A couple of weeks ago at the Seattle airport I bought a book. A hardcover book. For full price. I never do that. But there were two compelling factors: (1) I had somehow neglected to bring enough reading material for my trip and (2) one book in particular caught my eye, both for subject matter and, yes, excellent cover art. The book is called The Heart and the Fist: The education of a humanitarian, the making of a Navy SEAL and it’s a relatively new release.
It’s the story of Eric Greitens, who has some deeply life-altering experiences in some of the poorest, most difficult places in the world — meeting orphans following the genocide in Rwanda, street children in Bolivia, the dying at Mother Teresa’s home in Calcutta, and refugees of war in Bosnia. He obviously had — and has — strong humanitarian impulses. But after all of these experiences, and following a stint as a Rhodes scholar at Oxford, he became a Navy SEAL. He explains what led to his decision:
I’d learned that all of the best kinds of compassionate assistance, from Mother Teresa’s work with the poor to UNICEF’s work with refugee children, meant nothing if a warlord could command a militia and take control of the very place humanitarians were trying to aid. The world needs many more humanitarians than it needs warriors, but there can be none of the former without enough of the latter.
This is where the title of the book comes from. He reflects on the need for people with heart, people like humanitarians, who care about the poor and oppressed and the victims of atrocities throughout the world. But he decided that this wasn’t enough. In a world with all too many people willing to use force to do wrong, to oppress, there must be those who use their strength — the fist — to do good, to defend the vulnerable. He calls into question the sort of mindset that leads many to believe that torture (alternately spun as “enhanced interrogation techniques”) and a general posture of suspicion can possibly make us any safer. Rather, he calls for the building of bridges, citing instances where the military’s modus operandi endangered the troops unnecessarily and made their success that much more difficult:
In the name of ‘force protection,’ the military often rolls up windows, builds walls, and points rifles at the outside world. The best force protection, however, is to be surrounded by friends and allies. If we’d had permission to buy local food, we could have fed ourselves at one-tenth or even one-twentieth of what it costs American taxpayers to provide us with food. We’d have had better food, and we might have built valuable friendships.

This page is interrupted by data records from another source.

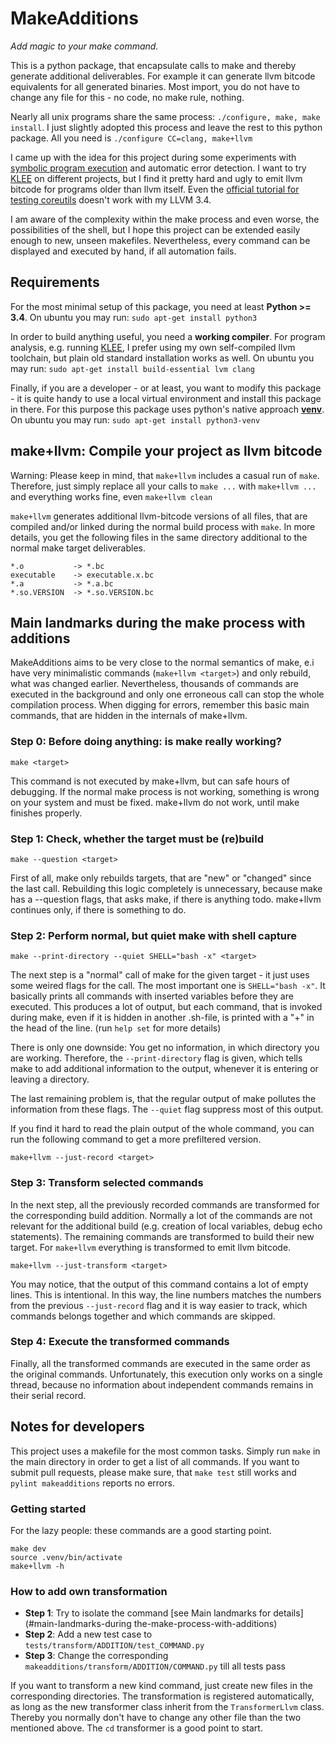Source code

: # MakeAdditions

*Add magic to your make command.*

This is a python package, that encapsulate calls to make and thereby generate additional deliverables. For example it can generate llvm bitcode equivalents for all generated binaries. Most import, you do not have to change any file for this - no code, no make rule, nothing.

Nearly all unix programs share the same process: `./configure, make, make install`. I just slightly adopted this process and leave the rest to this python package. All you need is `./configure CC=clang, make+llvm`

I came up with the idea for this project during some experiments with [symbolic program execution](https://en.wikipedia.org/wiki/Symbolic_execution) and automatic error detection. I want to try [KLEE](https://klee.github.io/) on different projects, but I find it pretty hard and ugly to emit llvm bitcode for programs older than llvm itself. Even the [official tutorial for testing coreutils](https://klee.github.io/tutorials/testing-coreutils/) doesn't work with my LLVM 3.4.

I am aware of the complexity within the make process and even worse, the possibilities of the shell, but I hope this project can be extended easily enough to new, unseen makefiles. Nevertheless, every command can be displayed and executed by hand, if all automation fails.

## Requirements

For the most minimal setup of this package, you need at least **Python >= 3.4**.
On ubuntu you may run: `sudo apt-get install python3`

In order to build anything useful, you need a **working compiler**. For program analysis, e.g. running [KLEE](https://klee.github.io/), I prefer using my own self-compiled llvm toolchain, but plain old standard installation works as well. On ubuntu you may run: `sudo apt-get install build-essential lvm clang`

Finally, if you are a developer - or at least, you want to modify this package - it is quite handy to use a local virtual environment and install this package in there. For this purpose this package uses python's native approach [**venv**](https://docs.python.org/dev/library/venv.html). On ubuntu you may run: `sudo apt-get install python3-venv`

## make+llvm: Compile your project as llvm bitcode

Warning: Please keep in mind, that `make+llvm` includes a casual run of `make`. Therefore, just simply replace all your calls to `make ...` with `make+llvm ...` and everything works fine, even `make+llvm clean`

`make+llvm` generates additional llvm-bitcode versions of all files, that are compiled and/or linked during the normal build process with `make`. In more details, you get the following files in the same directory additional to the normal make target deliverables.

```
*.o           -> *.bc
executable    -> executable.x.bc
*.a           -> *.a.bc
*.so.VERSION  -> *.so.VERSION.bc
```

## Main landmarks during the make process with additions

MakeAdditions aims to be very close to the normal semantics of make, e.i have very minimalistic commands (`make+llvm <target>`) and only rebuild, what was changed earlier. Nevertheless, thousands of commands are executed in the background and only one erroneous call can stop the whole compilation process. When digging for errors, remember this basic main commands, that are hidden in the internals of make+llvm.

### Step 0: Before doing anything: is make really working?
```
make <target>
```

This command is not executed by make+llvm, but can safe hours of debugging. If the normal make process is not working, something is wrong on your system and must be fixed. make+llvm do not work, until make finishes properly.

### Step 1: Check, whether the target must be (re)build
```
make --question <target>
```

First of all, make only rebuilds targets, that are "new" or "changed" since the last call. Rebuilding this logic completely is unnecessary, because make has a --question flags, that asks make, if there is anything todo. make+llvm continues only, if there is something to do.

### Step 2: Perform normal, but quiet make with shell capture
```
make --print-directory --quiet SHELL="bash -x" <target>
```

The next step is a "normal" call of make for the given target - it just uses some weired flags for the call. The most important one is `SHELL="bash -x"`. It basically prints all commands with inserted variables before they are executed. This produces a lot of output, but each command, that is invoked during make, even if it is hidden in another .sh-file, is printed with a "+" in the head of the line. (run `help set` for more details)

There is only one downside: You get no information, in which directory you are working. Therefore, the `--print-directory` flag is given, which tells make to add additional information to the output, whenever it is entering or leaving a directory.

The last remaining problem is, that the regular output of make pollutes the information from these flags. The `--quiet` flag suppress most of this output.

If you find it hard to read the plain output of the whole command, you can run the following command to get a more prefiltered version.

```
make+llvm --just-record <target>
```

### Step 3: Transform selected commands

In the next step, all the previously recorded commands are transformed for the corresponding build addition. Normally a lot of the commands are not relevant for the additional build (e.g. creation of local variables, debug echo statements). The remaining commands are transformed to build their new target. For `make+llvm` everything is transformed to emit llvm bitcode.

```
make+llvm --just-transform <target>
```

You may notice, that the output of this command contains a lot of empty lines. This is intentional. In this way, the line numbers matches the numbers from the previous `--just-record` flag and it is way easier to track, which commands belongs together and which commands are skipped.

### Step 4: Execute the transformed commands

Finally, all the transformed commands are executed in the same order as the original commands. Unfortunately, this execution only works on a single thread, because no information about independent commands remains in their serial record.

## Notes for developers

This project uses a makefile for the most common tasks. Simply run `make` in the main directory in order to get a list of all commands. If you want to submit pull requests, please make sure, that `make test` still works and `pylint makeadditions` reports no errors.

### Getting started
For the lazy people: these commands are a good starting point.

```
make dev
source .venv/bin/activate
make+llvm -h
```

### How to add own transformation

* **Step 1**: Try to isolate the command [see Main landmarks for details](#main-landmarks-during the-make-process-with-additions)
* **Step 2**: Add a new test case to `tests/transform/ADDITION/test_COMMAND.py`
* **Step 3**: Change the corresponding `makeadditions/transform/ADDITION/COMMAND.py` till all tests pass

If you want to transform a new kind command, just create new files in the corresponding directories. The transformation is registered automatically, as long as the new transformer class inherit from the `TransformerLlvm` class. Thereby you normally don't have to change any other file than the two mentioned above. The `cd` transformer is a good point to start.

One doesn’t need to agree with everything Greitens writes to appreciate the sense of discipline and compassion he demonstrates throughout the book’s pages. For me, it was a great reminder that while politicians and pundits leave no room for nuance and intelligent discussion about the weighty matters of war and peace and the dignity of every human being, it’s wrong to assume that men and women in uniform don’t wrestle through these questions. They — not bureaucrats or talk show hosts — are the ones on the front lines, after all. In our current cultural climate (maybe not exclusively so) it’s tempting to take a look at the world around us and then quickly latch onto a polarizing “ism” — in this case pacifism or militarism. For Greitens, that’s a false choice:
The world, I believe, is not constructed so that it presents us with perfect choices. I’d joined the military, in part, because I saw that to protect the innocent, we have to be willing to fight. It is also true, however, that for all the warrior’s discipline, when we pick up the sword, innocents will suffer… My own experiences in Rwanda, in Iraq, and elsewhere had not made me a militarist or a pacifist, or any kind of ‘ist.’ I knew that the world would continue to require us to make hard decisions about when we draw the sword and I’d seen that the use of force was both necessary and imperfect. There is no school of thought that can save us from the simple fact that hard decisions are best made by good people, and that the best people can only be shaped by hard experience.
It’s a challenging, at times entertaining, and always thought-provoking book, and for those reasons I recommend it.